##### RECORDS FOR THIS EXERCISE #####

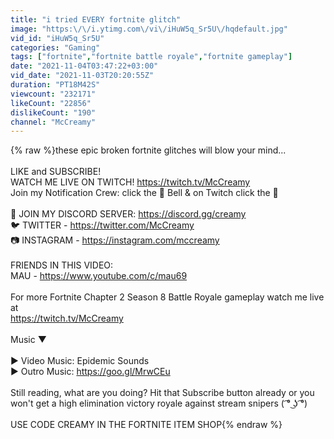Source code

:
 ```yaml
---
title: "i tried EVERY fortnite glitch"
image: "https:\/\/i.ytimg.com\/vi\/iHuW5q_Sr5U\/hqdefault.jpg"
vid_id: "iHuW5q_Sr5U"
categories: "Gaming"
tags: ["fortnite","fortnite battle royale","fortnite gameplay"]
date: "2021-11-04T03:47:22+03:00"
vid_date: "2021-11-03T20:20:55Z"
duration: "PT18M42S"
viewcount: "232171"
likeCount: "22856"
dislikeCount: "190"
channel: "McCreamy"
---
```

{% raw %}these epic broken fortnite glitches will blow your mind...<br /><br />LIKE and SUBSCRIBE!<br />WATCH ME LIVE ON TWITCH! <a rel="nofollow" target="blank" href="https://twitch.tv/McCreamy">https://twitch.tv/McCreamy</a><br />Join my Notification Crew: click the 🔔 Bell &amp; on Twitch click the 💜<br /><br />📲 JOIN MY DISCORD SERVER: <a rel="nofollow" target="blank" href="https://discord.gg/creamy">https://discord.gg/creamy</a><br />🐦 TWITTER - <a rel="nofollow" target="blank" href="https://twitter.com/McCreamy">https://twitter.com/McCreamy</a><br />📷 INSTAGRAM - <a rel="nofollow" target="blank" href="https://instagram.com/mccreamy">https://instagram.com/mccreamy</a><br /><br />FRIENDS IN THIS VIDEO:<br />MAU - <a rel="nofollow" target="blank" href="https://www.youtube.com/c/mau69">https://www.youtube.com/c/mau69</a><br /><br />For more Fortnite Chapter 2 Season 8 Battle Royale gameplay watch me live at<br /><a rel="nofollow" target="blank" href="https://twitch.tv/McCreamy">https://twitch.tv/McCreamy</a><br /><br />Music ▼<br /><br />▶ Video Music: Epidemic Sounds<br />▶ Outro Music: <a rel="nofollow" target="blank" href="https://goo.gl/MrwCEu">https://goo.gl/MrwCEu</a><br /><br />Still reading, what are you doing? Hit that Subscribe button already or you won't get a high elimination victory royale against stream snipers ( ͡° ͜ʖ ͡°)<br /><br />USE CODE CREAMY IN THE FORTNITE ITEM SHOP{% endraw %}
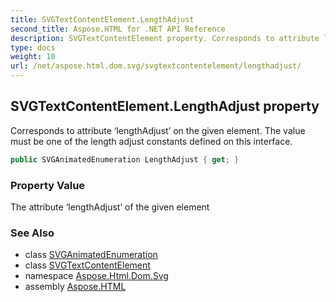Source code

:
 ```yaml
---
title: SVGTextContentElement.LengthAdjust
second_title: Aspose.HTML for .NET API Reference
description: SVGTextContentElement property. Corresponds to attribute lengthAdjust on the given element. The value must be one of the length adjust constants defined on this interface
type: docs
weight: 10
url: /net/aspose.html.dom.svg/svgtextcontentelement/lengthadjust/
---
```

## SVGTextContentElement.LengthAdjust property

Corresponds to attribute ‘lengthAdjust’ on the given element. The value must be one of the length adjust constants defined on this interface.

```csharp
public SVGAnimatedEnumeration LengthAdjust { get; }
```

### Property Value

The attribute ‘lengthAdjust’ of the given element

### See Also

* class [SVGAnimatedEnumeration](../../../aspose.html.dom.svg.datatypes/svganimatedenumeration/)
* class [SVGTextContentElement](../)
* namespace [Aspose.Html.Dom.Svg](../../svgtextcontentelement/)
* assembly [Aspose.HTML](../../../)
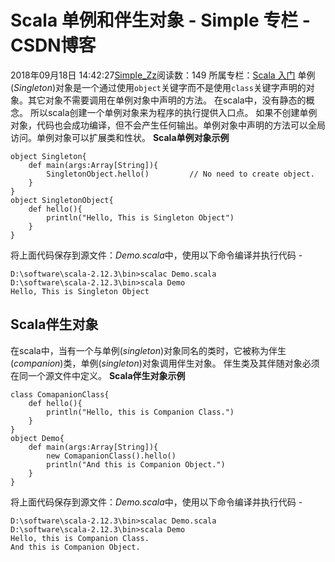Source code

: # Scala  单例和伴生对象 - Simple 专栏 - CSDN博客
2018年09月18日 14:42:27[Simple_Zz](https://me.csdn.net/love284969214)阅读数：149
所属专栏：[Scala 入门](https://blog.csdn.net/column/details/27500.html)
单例(*Singleton*)对象是一个通过使用`object`关键字而不是使用`class`关键字声明的对象。其它对象不需要调用在单例对象中声明的方法。
在scala中，没有静态的概念。 所以scala创建一个单例对象来为程序的执行提供入口点。
如果不创建单例对象，代码也会成功编译，但不会产生任何输出。单例对象中声明的方法可以全局访问。单例对象可以扩展类和性状。
**Scala单例对象示例**
```
object Singleton{  
    def main(args:Array[String]){  
        SingletonObject.hello()         // No need to create object.  
    }  
}  
object SingletonObject{  
    def hello(){  
        println("Hello, This is Singleton Object")  
    }  
}
```
将上面代码保存到源文件：*Demo.scala*中，使用以下命令编译并执行代码 -
```
D:\software\scala-2.12.3\bin>scalac Demo.scala
D:\software\scala-2.12.3\bin>scala Demo
Hello, This is Singleton Object
```
## Scala伴生对象
在scala中，当有一个与单例(*singleton*)对象同名的类时，它被称为伴生(*companion*)类，单例(*singleton*)对象调用伴生对象。
伴生类及其伴随对象必须在同一个源文件中定义。
**Scala伴生对象示例**
```
class ComapanionClass{  
    def hello(){  
        println("Hello, this is Companion Class.")  
    }  
}  
object Demo{  
    def main(args:Array[String]){  
        new ComapanionClass().hello()  
        println("And this is Companion Object.")  
    }  
}
```
将上面代码保存到源文件：*Demo.scala*中，使用以下命令编译并执行代码 -
```
D:\software\scala-2.12.3\bin>scalac Demo.scala
D:\software\scala-2.12.3\bin>scala Demo
Hello, this is Companion Class.
And this is Companion Object.
```
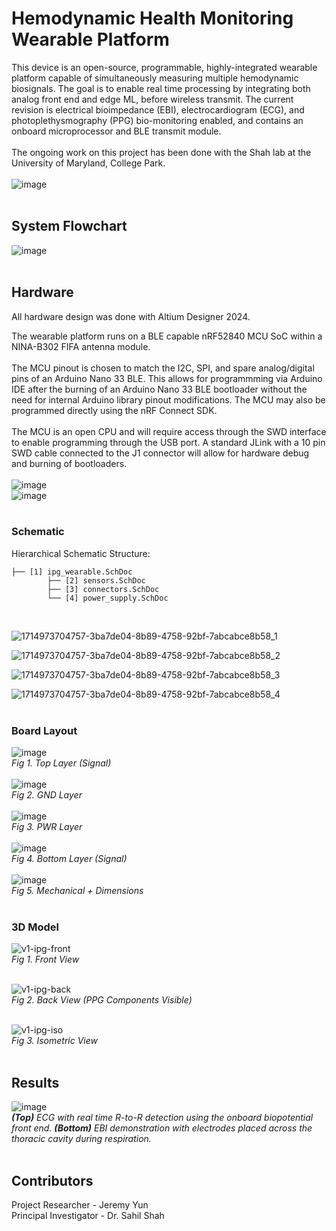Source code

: # Hemodynamic Health Monitoring Wearable Platform
This device is an open-source, programmable, highly-integrated wearable platform capable of simultaneously measuring multiple hemodynamic biosignals. The goal is to enable real time processing by integrating both analog front end and edge ML, before wireless transmit. The current revision is electrical bioimpedance (EBI), electrocardiogram (ECG), and photoplethysmography (PPG) bio-monitoring enabled, and contains an onboard microprocessor and BLE transmit module.
<br><br>
The ongoing work on this project has been done with the Shah lab at the University of Maryland, College Park.
<br><br>
![image](https://github.com/JermYeWorm/Hemodynamic-Monitoring-Wearable/assets/113321384/a1fd0d2d-41c1-4abf-bccf-92a026fa436c)
<br><br>


## System Flowchart
![image](https://github.com/JermYeWorm/Hemodynamic-Monitoring-Wearable/assets/113321384/130fc2e2-656f-4bfe-95c9-b60f719724cd)
<br><br>

## Hardware
All hardware design was done with Altium Designer 2024.

The wearable platform runs on a BLE capable nRF52840 MCU SoC within a NINA-B302 FIFA antenna module. 
<br><br>
The MCU pinout is chosen to match the I2C, SPI, and spare analog/digital pins of an Arduino Nano 33 BLE. This allows for programmming via Arduino IDE after the burning of an Arduino Nano 33 BLE bootloader without the need for internal Arduino library pinout modifications. The MCU may also be programmed directly using the nRF Connect SDK.
<br><br>
The MCU is an open CPU and will require access through the SWD interface to enable programming through the USB port. A standard JLink with a 10 pin SWD cable connected to the J1 connector will allow for hardware debug and burning of bootloaders. 
<br><br>
![image](https://github.com/JermYeWorm/Hemodynamic-Monitoring-Wearable/assets/113321384/dd65ab83-1b07-4aad-ad64-3bf811d65519)
<br>
![image](https://github.com/JermYeWorm/Hemodynamic-Monitoring-Wearable/assets/113321384/3e39affa-d2bf-464c-91aa-b6333be164a8)
<br><br>

### Schematic
Hierarchical Schematic Structure:<br>
```
├── [1] ipg_wearable.SchDoc
        ├── [2] sensors.SchDoc
        ├── [3] connectors.SchDoc
        └── [4] power_supply.SchDoc
```
<br>

![1714973704757-3ba7de04-8b89-4758-92bf-7abcabce8b58_1](https://github.com/JermYeWorm/IPG-Wearable/assets/113321384/26b00149-5dd8-4226-9bc7-3e8e0e4e1620)
<br>

![1714973704757-3ba7de04-8b89-4758-92bf-7abcabce8b58_2](https://github.com/JermYeWorm/IPG-Wearable/assets/113321384/29d9bdce-02a3-41f3-9d10-136f45512d3f)
<br>

![1714973704757-3ba7de04-8b89-4758-92bf-7abcabce8b58_3](https://github.com/JermYeWorm/IPG-Wearable/assets/113321384/1b167fc5-132d-4a4d-93b4-5fcd07ea8abc)
<br>

![1714973704757-3ba7de04-8b89-4758-92bf-7abcabce8b58_4](https://github.com/JermYeWorm/IPG-Wearable/assets/113321384/7d4a8488-626c-43fd-980a-48f274413e8d)
<br><br>

### Board Layout
![image](https://github.com/JermYeWorm/IPG-Wearable/assets/113321384/0f92435f-ac0c-421e-9a39-34618c8f7516)
<br>_Fig 1. Top Layer (Signal)_<br><br>
![image](https://github.com/JermYeWorm/IPG-Wearable/assets/113321384/dd254d63-ee3c-4daf-88ca-807670cd68d3)
<br>_Fig 2. GND Layer_<br><br>
![image](https://github.com/JermYeWorm/IPG-Wearable/assets/113321384/f3cc15ef-bf16-436c-a69f-bfac4d7dbc25)
<br>_Fig 3. PWR Layer_<br><br>
![image](https://github.com/JermYeWorm/IPG-Wearable/assets/113321384/ee679546-e9ff-4c30-8e5e-7ae01409f6f2)
<br>_Fig 4. Bottom Layer (Signal)_<br><br>
![image](https://github.com/JermYeWorm/IPG-Wearable/assets/113321384/156e53fa-7c06-43ac-8e4b-818b9fdacad8)
<br>_Fig 5. Mechanical + Dimensions_<br><br>

### 3D Model
![v1-ipg-front](https://github.com/JermYeWorm/IPG-Wearable/assets/113321384/1760f4b1-e788-44fd-8f6d-9f1e72aecd05)
<br>_Fig 1. Front View_<br><br>

![v1-ipg-back](https://github.com/JermYeWorm/IPG-Wearable/assets/113321384/80fedf3b-ca3c-44aa-97c2-3347b09528e7)
<br>_Fig 2. Back View (PPG Components Visible)_<br><br>

![v1-ipg-iso](https://github.com/JermYeWorm/IPG-Wearable/assets/113321384/b7dc9d76-87b1-4f1e-a144-0eb8fcd5f38e)
<br>_Fig 3. Isometric View_<br><br>

## Results
![image](https://github.com/JermYeWorm/Hemodynamic-Monitoring-Wearable/assets/113321384/b50f7639-02fb-437b-94dd-70625aa3efa6)
<br>_**(Top)** ECG with real time R-to-R detection using the onboard biopotential front end. **(Bottom)** EBI demonstration with electrodes placed across the thoracic cavity during respiration._<br><br>

## Contributors
Project Researcher - Jeremy Yun
<br>
Principal Investigator - Dr. Sahil Shah
<br>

#####

## DIRECTIONS FOR THIS TASK
The answer must be a single number: the count of lines in the entries above that contain "Corresponds".

## TASK SOLUTION
2